## WORK INSTRUCTION
Transcribe exactly the lines from the top of the records below through the line that holds "make & 2\\ \hline", both included, with no pictures.

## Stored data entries
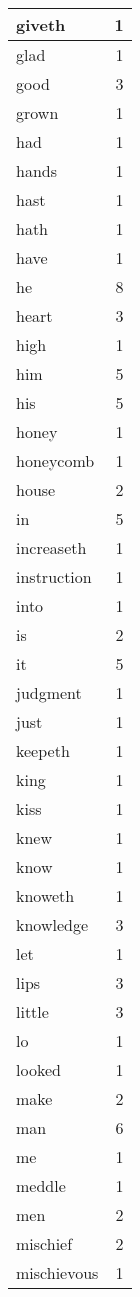 \begin{center}
\begin{longtable}{l|r}
giveth & 1\\ \hline 
glad & 1\\ \hline 
good & 3\\ \hline 
grown & 1\\ \hline 
had & 1\\ \hline 
hands & 1\\ \hline 
hast & 1\\ \hline 
hath & 1\\ \hline 
have & 1\\ \hline 
he & 8\\ \hline 
heart & 3\\ \hline 
high & 1\\ \hline 
him & 5\\ \hline 
his & 5\\ \hline 
honey & 1\\ \hline 
honeycomb & 1\\ \hline 
house & 2\\ \hline 
in & 5\\ \hline 
increaseth & 1\\ \hline 
instruction & 1\\ \hline 
into & 1\\ \hline 
is & 2\\ \hline 
it & 5\\ \hline 
judgment & 1\\ \hline 
just & 1\\ \hline 
keepeth & 1\\ \hline 
king & 1\\ \hline 
kiss & 1\\ \hline 
knew & 1\\ \hline 
know & 1\\ \hline 
knoweth & 1\\ \hline 
knowledge & 3\\ \hline 
let & 1\\ \hline 
lips & 3\\ \hline 
little & 3\\ \hline 
lo & 1\\ \hline 
looked & 1\\ \hline 
make & 2\\ \hline 
man & 6\\ \hline 
me & 1\\ \hline 
meddle & 1\\ \hline 
men & 2\\ \hline 
mischief & 2\\ \hline 
mischievous & 1\\ \hline 

\end{longtable}
\end{center}
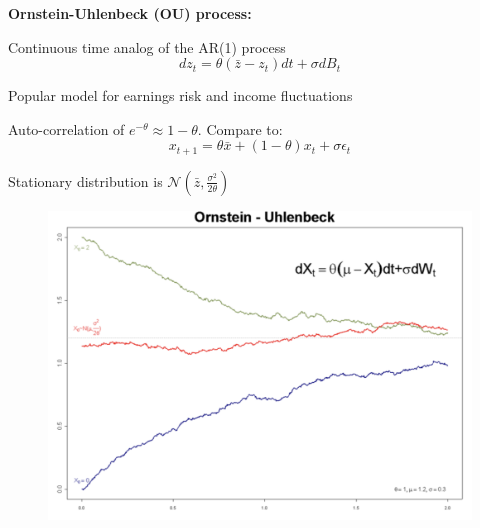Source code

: \documentclass[11pt, aspectratio=169]{beamer}
\newenvironment{witemize}{\itemize\addtolength{\itemsep}{10pt}}{\enditemize}
\begin{document}
\begin{frame}{}

\textbf{Ornstein-Uhlenbeck (OU) process:}
\begin{witemize}
\item Continuous time analog of the AR(1) process
\begin{equation*}
	dz_t = \theta(\bar z - z_t) dt + \sigma dB_t
\end{equation*}

\item Popular model for earnings risk and income fluctuations

\item Auto-correlation of $e^{-\theta} \approx 1-\theta$. Compare to:
\begin{equation*}
	x_{t+1} = \theta \bar x + (1-\theta) x_t + \sigma \epsilon_t
\end{equation*}

\item Stationary distribution is $\mathcal N(\bar z, \frac{\sigma^2}{2\theta} )$

\end{witemize}
\end{frame}


\begin{frame}{}
	\begin{figure}
		\includegraphics[scale=0.3]{./Brownian7}
	\end{figure}
\end{frame}
\end{document}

## RESULT OF THIS TASK
 \begin{center}
\begin{longtable}{l|r}
giveth & 1\\ \hline 
glad & 1\\ \hline 
good & 3\\ \hline 
grown & 1\\ \hline 
had & 1\\ \hline 
hands & 1\\ \hline 
hast & 1\\ \hline 
hath & 1\\ \hline 
have & 1\\ \hline 
he & 8\\ \hline 
heart & 3\\ \hline 
high & 1\\ \hline 
him & 5\\ \hline 
his & 5\\ \hline 
honey & 1\\ \hline 
honeycomb & 1\\ \hline 
house & 2\\ \hline 
in & 5\\ \hline 
increaseth & 1\\ \hline 
instruction & 1\\ \hline 
into & 1\\ \hline 
is & 2\\ \hline 
it & 5\\ \hline 
judgment & 1\\ \hline 
just & 1\\ \hline 
keepeth & 1\\ \hline 
king & 1\\ \hline 
kiss & 1\\ \hline 
knew & 1\\ \hline 
know & 1\\ \hline 
knoweth & 1\\ \hline 
knowledge & 3\\ \hline 
let & 1\\ \hline 
lips & 3\\ \hline 
little & 3\\ \hline 
lo & 1\\ \hline 
looked & 1\\ \hline 
make & 2\\ \hline 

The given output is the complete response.